Growing Your Tech Stack: When to Say No

Written by: Jessica Kerr

Someone on your team has an exciting suggestion, a new technology to introduce. But is it a good idea?

It is often easier to see the immediate benefits than the immediate risks or the long-term anything. This article looks at questions to ask and precautions to take when implementing new technologies in the development and running of software.

First, recognize that different technologies carry different risks. Ask yourself -- what’s the worst that could happen? and what pain is inevitable? Also ask -- what's the best that could happen? And finally, how can I implement this with minimum danger?

The biggest distinguishing factor in the risk profile is where in the technology stack this new idea falls:

  • Programs used by one person are low-risk.

  • Testing tools are fairly safe for exploration.

  • There is more risk in anything that runs in production (including monitoring and logging)...

  • Or anything that gets code into production (provisioning, build, deployment).

  • A new programming language brings special burdens.

  • Components that move data around need diligent support.

  • And finally, beware granting trust to a new system of record for production data.

This spectrum is illustrated below.

Not scared yet? Let's consider in detail four points on this risk spectrum.

Very Low Risk: Local Developer Utilities

Development is automation, and fast developers automate development. The lowest-risk technologies are run by us, on our own machines.
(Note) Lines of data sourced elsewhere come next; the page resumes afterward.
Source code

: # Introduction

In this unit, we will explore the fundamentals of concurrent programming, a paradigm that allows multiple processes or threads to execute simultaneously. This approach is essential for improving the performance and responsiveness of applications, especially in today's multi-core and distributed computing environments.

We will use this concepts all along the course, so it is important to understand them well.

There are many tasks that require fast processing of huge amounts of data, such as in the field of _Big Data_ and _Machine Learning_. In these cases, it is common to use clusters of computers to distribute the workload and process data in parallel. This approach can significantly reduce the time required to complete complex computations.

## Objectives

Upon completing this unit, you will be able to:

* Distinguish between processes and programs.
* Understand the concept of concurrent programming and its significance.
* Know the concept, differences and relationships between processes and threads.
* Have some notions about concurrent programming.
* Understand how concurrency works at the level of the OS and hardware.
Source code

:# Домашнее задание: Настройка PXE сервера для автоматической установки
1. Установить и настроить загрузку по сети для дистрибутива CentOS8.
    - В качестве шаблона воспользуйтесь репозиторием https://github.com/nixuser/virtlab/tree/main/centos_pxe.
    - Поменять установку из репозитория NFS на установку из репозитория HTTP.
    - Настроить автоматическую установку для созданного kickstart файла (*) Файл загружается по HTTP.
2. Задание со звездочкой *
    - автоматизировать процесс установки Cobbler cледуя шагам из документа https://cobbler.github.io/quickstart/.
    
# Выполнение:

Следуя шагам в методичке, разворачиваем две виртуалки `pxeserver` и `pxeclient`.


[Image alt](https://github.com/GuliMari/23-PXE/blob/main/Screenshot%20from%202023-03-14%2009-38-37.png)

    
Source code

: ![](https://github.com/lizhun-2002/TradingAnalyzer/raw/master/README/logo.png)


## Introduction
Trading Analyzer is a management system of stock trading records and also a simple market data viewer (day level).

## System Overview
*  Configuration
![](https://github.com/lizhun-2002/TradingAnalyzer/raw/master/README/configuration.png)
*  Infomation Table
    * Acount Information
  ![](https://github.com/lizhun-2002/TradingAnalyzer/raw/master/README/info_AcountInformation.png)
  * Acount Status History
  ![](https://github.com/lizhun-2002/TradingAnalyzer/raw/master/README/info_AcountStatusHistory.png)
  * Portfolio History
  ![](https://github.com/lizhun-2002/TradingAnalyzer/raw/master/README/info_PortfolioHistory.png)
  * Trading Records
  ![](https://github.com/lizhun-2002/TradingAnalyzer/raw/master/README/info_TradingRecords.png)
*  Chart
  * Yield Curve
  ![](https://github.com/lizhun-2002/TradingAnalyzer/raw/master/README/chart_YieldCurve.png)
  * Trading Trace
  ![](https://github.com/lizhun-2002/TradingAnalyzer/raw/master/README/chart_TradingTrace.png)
Any repetitive task that I can speed up adds a few seconds to my day, with very little cost.

Here's an extreme example: a command line alias. I type "git status" a hundred times per day, so I configure my shell with "alias gs='git status'". It's a tiny optimization. It affects only me: no one else on my team, no customers.

When I hit a good optimization, it can spread across the team. That's the best that can happen. The whole team gets a productivity boost for the rest of their lives.

What's the worst that can happen? I use another computer and can't remember how to ask which files have local changes -- seems unlikely.

Actually, it's a little worse: On some Linuxy VMs, my reflex of typing "gs" at every command prompt drops me into a program called "ghostscript," which is totally NOT what I wanted, and then I have to remember how to exit it, and then I'm all frustrated and distracted and cursing about stupid ghostscript. After enough times, I edit the shell configuration for that machine to add the alias.

Now my fingerprints are on it; uniformity is sacrificed, and command prompts across the company are a bit less predictable. Even a tool this tiny has some consequences.

Should you forbid your developers from creating aliases or installing programs that they personally find productive? No! Only if you like developers who prefer repetition to automation. And if a person eschews automation, can they be a good automator?

Before saying "no" to a technology, consider the effects on retention. What kind of developer will want to stay or leave? I once worked at a company where the correct process for installing a text editor included filling out forms and waiting a month for approval. I didn't work there very long.

Low-risk category:

  • Affects only the person who chooses to use it

  • If we stop using it, we're exactly where we were before

Pro: Others on the team learn a tool they didn't know, and the productivity of the whole team goes up.

Con: It's tough to switch environments, therefore harder to pair.

Inevitable cost: Just the set up.

Incentives: Developers feel empowered to automate.

Moderate Risk 1: Deployment Infrastructure

What's better than automating my work? Automating tasks for my whole team. What's risky about this? My whole team is thrown off if this tool breaks.

The output of development is not code: It's working software in production. There's a broad gulf between the two. DevOps bridges this with automation. Infrastructure tools build executables, run tests, push new versions into production, and watch to make sure they keep working.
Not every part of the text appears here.